Abstract:
People are connected now through social media and not just in-person interactions.
Every year, there are more social media applications, and with them comes increased user
engagement and posts being shared. Hence, a good machine learning model for the
classification of such posts is required. Among the difficulties are challenges in effectively
classifying multimodal content on social media. For instance, if the program cannot identify a
post as harmful or misleading, misinformation and social risks can spread. This thesis
investigates whether multi-modal NLP models can classify social media posts. Furthermore,
the objective is to classify the posts in the Azerbaijani language, which creates another obstacle
to dataset availability for low-resource languages like Azerbaijani. Thus, a dataset was
prepared of approximately 10,000 Azerbaijani-language social media posts containing textual
and visual data. The dataset underwent extensive preprocessing, including text tokenization,
image resizing to 224×224 pixels, and feature normalization. We evaluated models including
FLAVA, BLIP, ViLT, and custom BERT+ResNet-based fusion baselines. Early, late, and
hybrid fusion strategies were used to evaluate multimodal classification effectiveness.

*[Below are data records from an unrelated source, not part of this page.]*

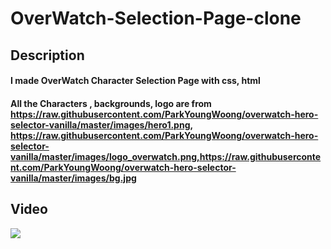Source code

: # OverWatch-Selection-Page-clone
## Description 
#### I made OverWatch Character Selection Page with css, html
#### All the Characters , backgrounds, logo are from https://raw.githubusercontent.com/ParkYoungWoong/overwatch-hero-selector-vanilla/master/images/hero1.png, https://raw.githubusercontent.com/ParkYoungWoong/overwatch-hero-selector-vanilla/master/images/logo_overwatch.png,https://raw.githubusercontent.com/ParkYoungWoong/overwatch-hero-selector-vanilla/master/images/bg.jpg

## Video
<img src="![Hnet-image](https://user-images.githubusercontent.com/81097873/146807615-4fb32a76-f214-4389-9488-8844d6e66102.gif)">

Performances were assessed using accuracy, macro-F1, and evaluation loss, with results
contextualized against known benchmarks in multi-modal classification. With 87.6% accuracy
and 87.1% macro-F1, FLAVA showed excellent cross-modal representation learning. After
task-specific fine-tuning, BLIP came in at 83.8% accuracy and 83.3% macro-F1. Among the
fusion baselines, BERT+ResNet with early fusion showed good performance (85.5% accuracy,
85.2% macro-F1), stressing the possibility of lightweight substitutes. With reasonable
outcomes (83.2% accuracy, 82.7% macro-F1), ViLT provided an effective transformer-only
solution. ALBEF, while architecturally promising due to its hybrid fusion and contrastive
alignment, underperformed on this task (66.6% accuracy, 48.9% macro-F1), possibly due to
vocabulary mismatch and inadequate adaptation to Azerbaijani content. The results reveal the
trade-offs between accuracy, model complexity, and computing economy in multimodal
NLP— especially in low-resource environments such as Azerbaijan. Future work will focus on
fusion structures with attention mechanisms, dataset enlargement to better represent language
variation, and explainable artificial intelligence tools like Grad-CAM and SHAP. Overall, this
study aims at creating inclusive, multimodal artificial intelligence systems for low-resource
languages in order to facilitate social media monitoring and analysis.